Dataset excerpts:

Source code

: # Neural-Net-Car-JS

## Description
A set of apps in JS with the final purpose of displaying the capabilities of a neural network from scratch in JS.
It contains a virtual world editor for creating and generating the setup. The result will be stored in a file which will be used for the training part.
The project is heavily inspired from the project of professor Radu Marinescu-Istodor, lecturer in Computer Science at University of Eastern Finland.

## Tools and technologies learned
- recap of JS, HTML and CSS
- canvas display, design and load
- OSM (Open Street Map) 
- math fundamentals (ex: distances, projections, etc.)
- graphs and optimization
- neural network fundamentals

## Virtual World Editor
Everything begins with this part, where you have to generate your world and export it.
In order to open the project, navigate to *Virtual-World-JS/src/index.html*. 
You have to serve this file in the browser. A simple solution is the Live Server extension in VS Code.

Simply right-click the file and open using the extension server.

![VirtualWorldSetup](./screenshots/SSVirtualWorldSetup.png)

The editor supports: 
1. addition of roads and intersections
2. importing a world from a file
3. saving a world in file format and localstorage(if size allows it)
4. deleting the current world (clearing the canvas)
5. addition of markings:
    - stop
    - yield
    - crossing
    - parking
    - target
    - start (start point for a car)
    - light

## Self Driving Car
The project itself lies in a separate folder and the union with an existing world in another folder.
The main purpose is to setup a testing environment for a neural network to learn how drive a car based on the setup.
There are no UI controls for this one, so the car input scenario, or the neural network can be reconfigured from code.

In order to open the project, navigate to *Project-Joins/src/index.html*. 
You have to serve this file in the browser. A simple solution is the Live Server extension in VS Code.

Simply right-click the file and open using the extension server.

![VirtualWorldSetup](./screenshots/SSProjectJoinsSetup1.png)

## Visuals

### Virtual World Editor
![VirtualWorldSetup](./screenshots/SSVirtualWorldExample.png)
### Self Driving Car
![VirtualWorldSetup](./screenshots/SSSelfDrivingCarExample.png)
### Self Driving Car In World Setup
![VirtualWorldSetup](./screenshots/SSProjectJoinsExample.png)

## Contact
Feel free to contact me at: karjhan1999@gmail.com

• _DIRECTIONS_
Copy every line from the data that includes the string "addition".

• _ANSWER TO THIS PROBLEM_
1. addition of roads and intersections
5. addition of markings:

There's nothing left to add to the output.